It’s hard to examine which of the aforementioned reasons motivate firms to invite ex government officials onto their board. However, by analysing exactly which individuals get offered the job, we can get a bit of a sense of what’s going on. Professor Richard Lester from Texas A&M University and some his colleagues analysed this question – which government officials are most likely to be approached to serve on a board? – using data from the United States. They tracked all senators, congressmen and presidential cabinet ministers who left office between 1988 and 2003 and figured out which of them got offered directorships.

They found that the longer officials had served in government, the more likely they were to be approached for a directorship. I guess that could be because more experience gives them more influence but also because experience made them better advisors. Presidential cabinet ministers were more likely to receive board invites than senators, who were more likely to be approached than congressmen. I think this starts to lean towards an “influence” explanation for board invites rather than an “advice” one, but I guess one could still argue that cabinet ministers are simply the better advisors.

However, another clear finding was that these people would either get asked for a board very shortly after leaving their government position or not at all. Senators and former cabinet officers would usually be snapped up in the first year after leaving office. This could hardly be because after a year they all of a sudden would make for lousy advisors; it’s much more consistent with the fact that their ability to influence government decisions quickly deteriorates after leaving office. And it seems consistent with the idea that they get offered the job in return for services already delivered…

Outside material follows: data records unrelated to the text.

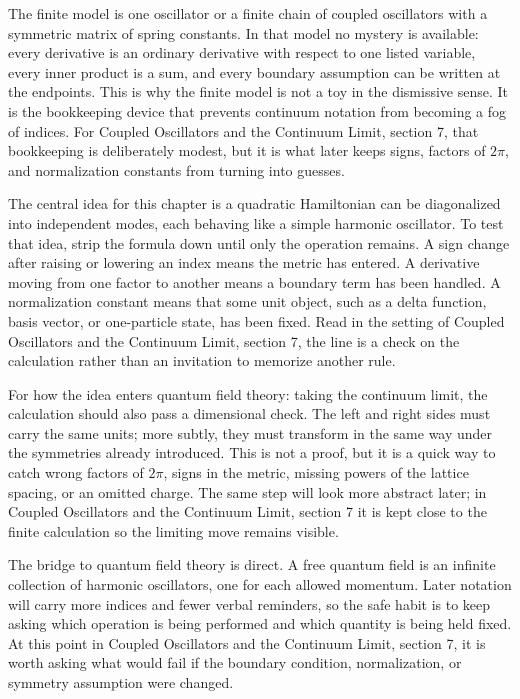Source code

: The finite model is one oscillator or a finite chain of coupled oscillators with a symmetric matrix of spring constants.  In that model no mystery is available: every derivative is an ordinary derivative with respect to one listed variable, every inner product is a sum, and every boundary assumption can be written at the endpoints.  This is why the finite model is not a toy in the dismissive sense.  It is the bookkeeping device that prevents continuum notation from becoming a fog of indices.  For Coupled Oscillators and the Continuum Limit, section 7, that bookkeeping is deliberately modest, but it is what later keeps signs, factors of \(2\pi\), and normalization constants from turning into guesses.

The central idea for this chapter is a quadratic Hamiltonian can be diagonalized into independent modes, each behaving like a simple harmonic oscillator.  To test that idea, strip the formula down until only the operation remains.  A sign change after raising or lowering an index means the metric has entered.  A derivative moving from one factor to another means a boundary term has been handled.  A normalization constant means that some unit object, such as a delta function, basis vector, or one-particle state, has been fixed.  Read in the setting of Coupled Oscillators and the Continuum Limit, section 7, the line is a check on the calculation rather than an invitation to memorize another rule.

For how the idea enters quantum field theory: taking the continuum limit, the calculation should also pass a dimensional check.  The left and right sides must carry the same units; more subtly, they must transform in the same way under the symmetries already introduced.  This is not a proof, but it is a quick way to catch wrong factors of \(2\pi\), signs in the metric, missing powers of the lattice spacing, or an omitted charge.  The same step will look more abstract later; in Coupled Oscillators and the Continuum Limit, section 7 it is kept close to the finite calculation so the limiting move remains visible.

The bridge to quantum field theory is direct.  A free quantum field is an infinite collection of harmonic oscillators, one for each allowed momentum.  Later notation will carry more indices and fewer verbal reminders, so the safe habit is to keep asking which operation is being performed and which quantity is being held fixed.  At this point in Coupled Oscillators and the Continuum Limit, section 7, it is worth asking what would fail if the boundary condition, normalization, or symmetry assumption were changed.

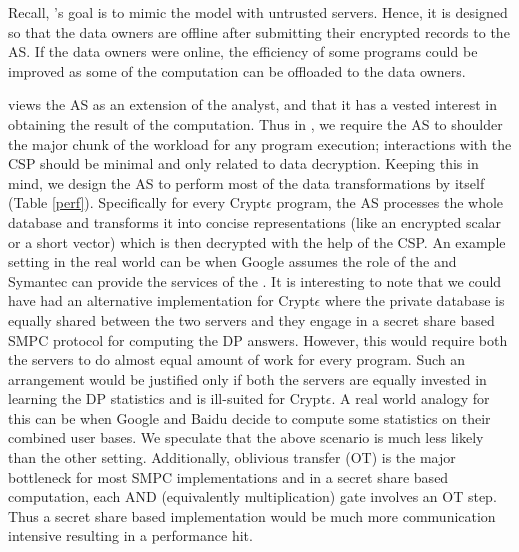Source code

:  Recall, \system's goal is to mimic the \cdp model with untrusted  servers. Hence, it is designed so that the data owners are offline after submitting their encrypted records to the \textsf{AS}. %
 If the data owners were online, the efficiency of some programs could be improved as some of the computation %
 can be offloaded to the data owners.



 \system views the \textsf{AS} as an extension of the analyst, and that it has a vested interest in obtaining the result of the computation.   Thus in \system, we require the \textsf{AS} to  shoulder the major chunk of the workload for any \system program execution; interactions with the \textsf{CSP} should be minimal and only related to data decryption. Keeping this in  mind, we design the \textsf{AS} to perform most of the data transformations by itself (Table \ref{perf}). Specifically for every Crypt$\epsilon$ program, the \textsf{AS} processes the whole database and transforms it into concise representations (like an encrypted scalar or a short vector) which is then decrypted with the help of the \textsf{CSP}. An example setting in the real world can be when Google assumes the role of the \AS and Symantec can provide the services of the \CSP. It is interesting to note that we could have had an alternative implementation for Crypt$\epsilon$ where the private database is equally shared between the two servers and they engage in a secret share based SMPC protocol for computing the DP answers. However, this would require both the servers to do almost equal amount of work for every program. Such an arrangement would be justified only if both the servers are equally invested in learning the DP statistics and is ill-suited for Crypt$\epsilon$. A real world analogy for this can be when Google and Baidu decide to compute some statistics on their combined user bases. We speculate that the above scenario is much less likely than the other setting. Additionally, oblivious transfer (OT) is the major bottleneck for most SMPC implementations \cite{OT:bottleneck:1,OT:bottleneck:2,OT:bottleneck:3} and in a secret share based computation, each AND (equivalently multiplication) gate involves an OT step. Thus a secret share based implementation would be much more communication intensive resulting in a performance hit.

Finally, Richard and colleagues examined what happened in the case of a government change; that is, if the party in power (in the House, the Senate, or the White House) shifted from Democrat to Republican or vice versa. The effect of this was clear; the ex government official, associated with the party no longer in power, would lose much of his attraction as a potential board member. Because if the wrong party comes to power, you just lost much of your power to influence and with it your value as a potential board member. Clearly this points at an “influence” argument; companies ask ex government officials on their boards to bend political decisions in their favour. And I'm afraid this puts these officials firmly in the barely legal category.

Thursday 20 November 2008

How to tame an analyst

Let’s face it; analysts are just a very strange phenomenon in our global economy. These people advise us to buy, sell or hold particular companies’ stock but we also all know that the banks that employ them make money if we buy. More importantly, we know that these very same companies that they advise us on are the banks’ customers (e.g. for their M&A deals), which makes it a rather hefty conflict of interest (especially when the real advice should be “sell, now!”). Moreover, on what information do these analysts base their recommendations? 1) The same o-so-reliable numbers as the rest of us have too, and 2) talking to the company’s sweet-talking CEO. Ooo… that’s comforting…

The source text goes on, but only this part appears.